Source texts of formatted documents:

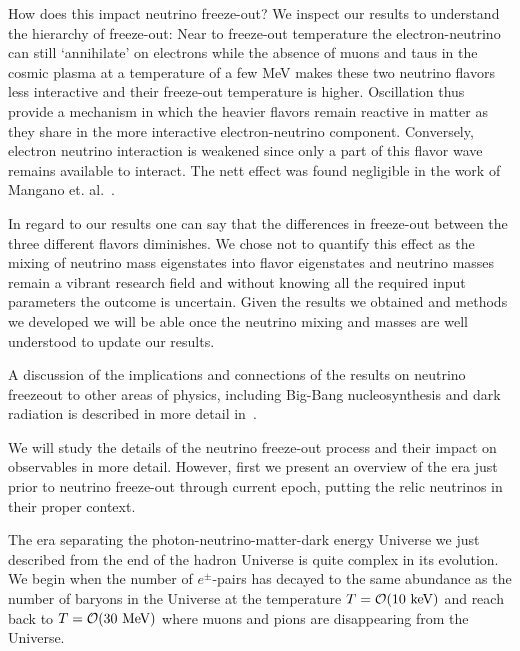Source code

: How does this impact neutrino freeze-out? We inspect our results to understand the hierarchy of freeze-out: Near to freeze-out temperature the electron-neutrino can still `annihilate' on electrons while the absence of muons and taus in the cosmic plasma at a temperature of a few MeV makes these two neutrino flavors less interactive and their freeze-out temperature is higher. Oscillation thus provide a mechanism in which the heavier flavors remain reactive in matter as they share in the more interactive electron-neutrino component. Conversely, electron neutrino interaction is weakened since only a part of this flavor wave remains available to interact. The nett effect was found negligible in the work of Mangano et. al.~\cite{Mangano:2005cc}. 

In regard to our results one can say that  the differences in freeze-out between the three different flavors diminishes. We chose not to quantify this effect as the mixing of neutrino mass eigenstates into flavor eigenstates and neutrino masses remain a vibrant research field and without knowing  all the required input parameters the outcome is uncertain. Given the results we obtained and methods we developed we will be able once the neutrino mixing and masses are well understood to update our results. 

A discussion of the implications and connections of the results on neutrino freezeout to other areas of physics, including Big-Bang nucleosynthesis and dark radiation is described in more detail in~\cite{Dreiner:2011fp,Boehm:2012gr,Blennow:2012de,Birrell:2014uka}.  


We will study the details of the neutrino freeze-out process and their impact on observables in more detail. However, first we present an overview of the era just prior to neutrino freeze-out through current epoch, putting the relic neutrinos in their proper context.




The era separating the photon-neutrino-matter-dark energy Universe we just described from the end of the hadron Universe is quite complex in its evolution. We begin when the number of $e^\pm$-pairs has decayed to the same abundance as the number of baryons in the Universe at the temperature $T=\mathcal{O}(10\text{ keV})$ and reach back to $T={\cal O}(30\MeV)$ where muons and pions are disappearing from the Universe.

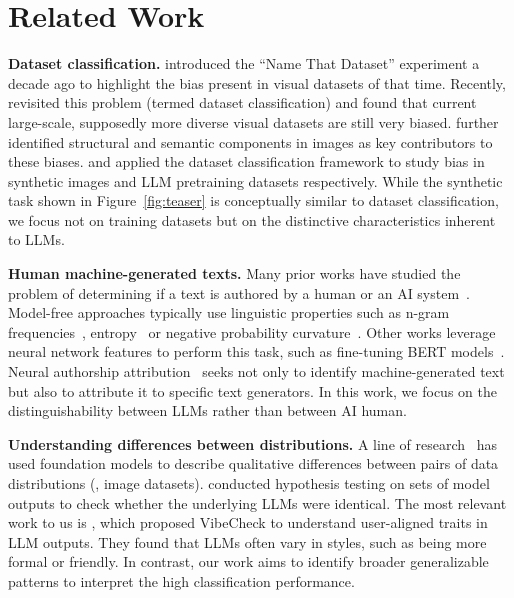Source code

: \section{Related Work}
\textbf{Dataset classification.} \citet{torralba2011unbiased} introduced the ``Name That Dataset” experiment a decade ago to highlight the bias present in visual datasets of that time. Recently, \citet{liu2024datasetbias} revisited this problem (termed dataset classification) and found that current large-scale, supposedly more diverse visual datasets are still very biased. \citet{zeng2024bias} further identified structural and semantic components in images as key contributors to these biases. \citet{you2024images} and \citet{mansour2024bias} applied the dataset classification framework to study bias in synthetic images and LLM pretraining datasets respectively. 
While the synthetic task shown in  Figure~\ref{fig:teaser} is conceptually similar to dataset classification, we focus not on training datasets but on the distinctive characteristics inherent to LLMs.








\textbf{Human \vs machine-generated texts.} Many prior works have studied the problem of determining if a text is authored by a human or an AI system~\citep{mitchell2023detectgpt,mcgovern2024fingerprints}. Model-free approaches typically use linguistic properties such as n-gram frequencies~\citep{badaskar-etal-2008-identifying,openai_gpt2_dataset}, entropy~\citep{thomas2008entropy,gehrmann2019gltr} or negative probability curvature~\citep{mitchell2023detectgpt,bao2023fastdetectgpt}. Other works leverage neural network features to perform this task, such as fine-tuning BERT models~\citep{uchendu2021turingbench,ippolito2019automatic}. Neural authorship attribution~\citep{uchendu-etal-2020-authorship,huang2024authorship} seeks not only to identify machine-generated text but also to attribute it to specific text generators. In this work, we focus on the distinguishability between LLMs rather than between AI \vs human.

\textbf{Understanding differences between distributions.} A line of research~\citep{dunlap2023describing, zhong2024explaining} has used foundation models to describe qualitative differences between pairs of data distributions (\eg, image datasets). \citet{gao2024model} conducted hypothesis testing on sets of model outputs to check whether the underlying LLMs were identical. The most relevant work to us is \citet{dunlap2024vibecheck}, which proposed VibeCheck to understand user-aligned traits in LLM outputs. They found that LLMs often vary in styles, such as being more formal or friendly. In contrast, our work aims to identify broader generalizable patterns to interpret the high classification performance.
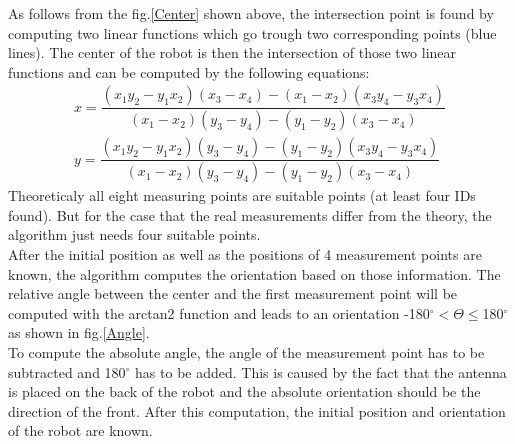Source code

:As follows from the fig.\ref{Center} shown above, the intersection point is found by computing two linear functions which go trough two corresponding points (blue lines). The center of the robot is then the intersection of those two linear functions and can be computed by the following equations:
\begin{align}
x = \dfrac{(x_1y_2-y_1x_2)(x_3-x_4)-(x_1-x_2)(x_3y_4-y_3x_4)}{(x_1-x_2)(y_3-y_4)-(y_1-y_2)(x_3-x_4)} \\
y = \dfrac{(x_1y_2-y_1x_2)(y_3-y_4)-(y_1-y_2)(x_3y_4-y_3x_4)}{(x_1-x_2)(y_3-y_4)-(y_1-y_2)(x_3-x_4)}
\end{align}
Theoreticaly all eight measuring points are suitable points (at least four IDs found). But for the case that the real measurements differ from the theory, the algorithm just needs four suitable points. \\
After the initial position as well as the positions of 4 measurement points are known, the algorithm computes the orientation based on those information. The relative angle between the center and the first measurement point will be computed with the arctan2 function and leads to an orientation -180$^\circ < \Theta \leq$180$^\circ$ as shown in fig.\ref{Angle}. \\
To compute the absolute angle, the angle of the measurement point has to be subtracted and 180$^\circ$ has to be added. This is caused by the fact that the antenna is placed on the back of the robot and the absolute orientation should be the direction of the front. After this computation, the initial position and orientation of the robot are known. \\

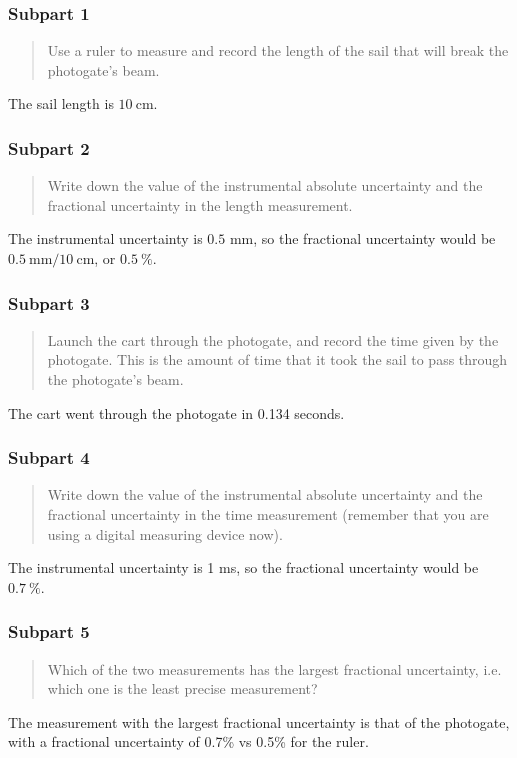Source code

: \documentclass[8pt]{extarticle}
\newcommand{\plain}[1]{\textrm{#1}}
\begin{document}
{\subsubsection*{Subpart 1}
\begin{quote}
	Use a ruler to measure and record the length of the sail that will break the photogate’s beam.
\end{quote}
The sail length is $10~\plain{cm}$.
\subsubsection*{Subpart 2}
\begin{quote}
	Write down the value of the instrumental absolute uncertainty and the fractional uncertainty in the length measurement.
\end{quote}
The instrumental uncertainty is $0.5$ mm, so the fractional uncertainty would be $0.5~\plain{mm}/10~\plain{cm}$, or $0.5~\%$.
\subsubsection*{Subpart 3}
\begin{quote}
	Launch the cart through the photogate, and record the time given by the photogate. This is the amount of time that it took the sail to pass through the photogate’s beam.
\end{quote}
The cart went through the photogate in 0.134 seconds.
\subsubsection*{Subpart 4}
\begin{quote}
	Write down the value of the instrumental absolute uncertainty and the fractional uncertainty in the time measurement (remember that you are using a digital measuring device now).
\end{quote}
The instrumental uncertainty is 1 ms, so the fractional uncertainty would be $0.7~\%$.
\subsubsection*{Subpart 5}
\begin{quote}
	Which of the two measurements has the largest fractional uncertainty, i.e. which one is the least precise measurement?
\end{quote}
The measurement with the largest fractional uncertainty is that of the photogate, with a fractional uncertainty of 0.7\% vs 0.5\% for the ruler.
}
\end{document}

Assignment:
Output all entries unchanged; skip the pictures.

Your response:
Source code

: How does this impact neutrino freeze-out? We inspect our results to understand the hierarchy of freeze-out: Near to freeze-out temperature the electron-neutrino can still `annihilate' on electrons while the absence of muons and taus in the cosmic plasma at a temperature of a few MeV makes these two neutrino flavors less interactive and their freeze-out temperature is higher. Oscillation thus provide a mechanism in which the heavier flavors remain reactive in matter as they share in the more interactive electron-neutrino component. Conversely, electron neutrino interaction is weakened since only a part of this flavor wave remains available to interact. The nett effect was found negligible in the work of Mangano et. al.~\cite{Mangano:2005cc}. 

In regard to our results one can say that  the differences in freeze-out between the three different flavors diminishes. We chose not to quantify this effect as the mixing of neutrino mass eigenstates into flavor eigenstates and neutrino masses remain a vibrant research field and without knowing  all the required input parameters the outcome is uncertain. Given the results we obtained and methods we developed we will be able once the neutrino mixing and masses are well understood to update our results. 

A discussion of the implications and connections of the results on neutrino freezeout to other areas of physics, including Big-Bang nucleosynthesis and dark radiation is described in more detail in~\cite{Dreiner:2011fp,Boehm:2012gr,Blennow:2012de,Birrell:2014uka}.  


We will study the details of the neutrino freeze-out process and their impact on observables in more detail. However, first we present an overview of the era just prior to neutrino freeze-out through current epoch, putting the relic neutrinos in their proper context.




The era separating the photon-neutrino-matter-dark energy Universe we just described from the end of the hadron Universe is quite complex in its evolution. We begin when the number of $e^\pm$-pairs has decayed to the same abundance as the number of baryons in the Universe at the temperature $T=\mathcal{O}(10\text{ keV})$ and reach back to $T={\cal O}(30\MeV)$ where muons and pions are disappearing from the Universe.

Source code

: \section{Related Work}
\textbf{Dataset classification.} \citet{torralba2011unbiased} introduced the ``Name That Dataset” experiment a decade ago to highlight the bias present in visual datasets of that time. Recently, \citet{liu2024datasetbias} revisited this problem (termed dataset classification) and found that current large-scale, supposedly more diverse visual datasets are still very biased. \citet{zeng2024bias} further identified structural and semantic components in images as key contributors to these biases. \citet{you2024images} and \citet{mansour2024bias} applied the dataset classification framework to study bias in synthetic images and LLM pretraining datasets respectively. 
While the synthetic task shown in  Figure~\ref{fig:teaser} is conceptually similar to dataset classification, we focus not on training datasets but on the distinctive characteristics inherent to LLMs.








\textbf{Human \vs machine-generated texts.} Many prior works have studied the problem of determining if a text is authored by a human or an AI system~\citep{mitchell2023detectgpt,mcgovern2024fingerprints}. Model-free approaches typically use linguistic properties such as n-gram frequencies~\citep{badaskar-etal-2008-identifying,openai_gpt2_dataset}, entropy~\citep{thomas2008entropy,gehrmann2019gltr} or negative probability curvature~\citep{mitchell2023detectgpt,bao2023fastdetectgpt}. Other works leverage neural network features to perform this task, such as fine-tuning BERT models~\citep{uchendu2021turingbench,ippolito2019automatic}. Neural authorship attribution~\citep{uchendu-etal-2020-authorship,huang2024authorship} seeks not only to identify machine-generated text but also to attribute it to specific text generators. In this work, we focus on the distinguishability between LLMs rather than between AI \vs human.

\textbf{Understanding differences between distributions.} A line of research~\citep{dunlap2023describing, zhong2024explaining} has used foundation models to describe qualitative differences between pairs of data distributions (\eg, image datasets). \citet{gao2024model} conducted hypothesis testing on sets of model outputs to check whether the underlying LLMs were identical. The most relevant work to us is \citet{dunlap2024vibecheck}, which proposed VibeCheck to understand user-aligned traits in LLM outputs. They found that LLMs often vary in styles, such as being more formal or friendly. In contrast, our work aims to identify broader generalizable patterns to interpret the high classification performance.
Source code

:As follows from the fig.\ref{Center} shown above, the intersection point is found by computing two linear functions which go trough two corresponding points (blue lines). The center of the robot is then the intersection of those two linear functions and can be computed by the following equations:
\begin{align}
x = \dfrac{(x_1y_2-y_1x_2)(x_3-x_4)-(x_1-x_2)(x_3y_4-y_3x_4)}{(x_1-x_2)(y_3-y_4)-(y_1-y_2)(x_3-x_4)} \\
y = \dfrac{(x_1y_2-y_1x_2)(y_3-y_4)-(y_1-y_2)(x_3y_4-y_3x_4)}{(x_1-x_2)(y_3-y_4)-(y_1-y_2)(x_3-x_4)}
\end{align}
Theoreticaly all eight measuring points are suitable points (at least four IDs found). But for the case that the real measurements differ from the theory, the algorithm just needs four suitable points. \\
After the initial position as well as the positions of 4 measurement points are known, the algorithm computes the orientation based on those information. The relative angle between the center and the first measurement point will be computed with the arctan2 function and leads to an orientation -180$^\circ < \Theta \leq$180$^\circ$ as shown in fig.\ref{Angle}. \\
To compute the absolute angle, the angle of the measurement point has to be subtracted and 180$^\circ$ has to be added. This is caused by the fact that the antenna is placed on the back of the robot and the absolute orientation should be the direction of the front. After this computation, the initial position and orientation of the robot are known. \\

Source code

: \documentclass[8pt]{extarticle}
\newcommand{\plain}[1]{\textrm{#1}}
\begin{document}
{\subsubsection*{Subpart 1}
\begin{quote}
	Use a ruler to measure and record the length of the sail that will break the photogate’s beam.
\end{quote}
The sail length is $10~\plain{cm}$.
\subsubsection*{Subpart 2}
\begin{quote}
	Write down the value of the instrumental absolute uncertainty and the fractional uncertainty in the length measurement.
\end{quote}
The instrumental uncertainty is $0.5$ mm, so the fractional uncertainty would be $0.5~\plain{mm}/10~\plain{cm}$, or $0.5~\%$.
\subsubsection*{Subpart 3}
\begin{quote}
	Launch the cart through the photogate, and record the time given by the photogate. This is the amount of time that it took the sail to pass through the photogate’s beam.
\end{quote}
The cart went through the photogate in 0.134 seconds.
\subsubsection*{Subpart 4}
\begin{quote}
	Write down the value of the instrumental absolute uncertainty and the fractional uncertainty in the time measurement (remember that you are using a digital measuring device now).
\end{quote}
The instrumental uncertainty is 1 ms, so the fractional uncertainty would be $0.7~\%$.
\subsubsection*{Subpart 5}
\begin{quote}
	Which of the two measurements has the largest fractional uncertainty, i.e. which one is the least precise measurement?
\end{quote}
The measurement with the largest fractional uncertainty is that of the photogate, with a fractional uncertainty of 0.7\% vs 0.5\% for the ruler.
}
\end{document}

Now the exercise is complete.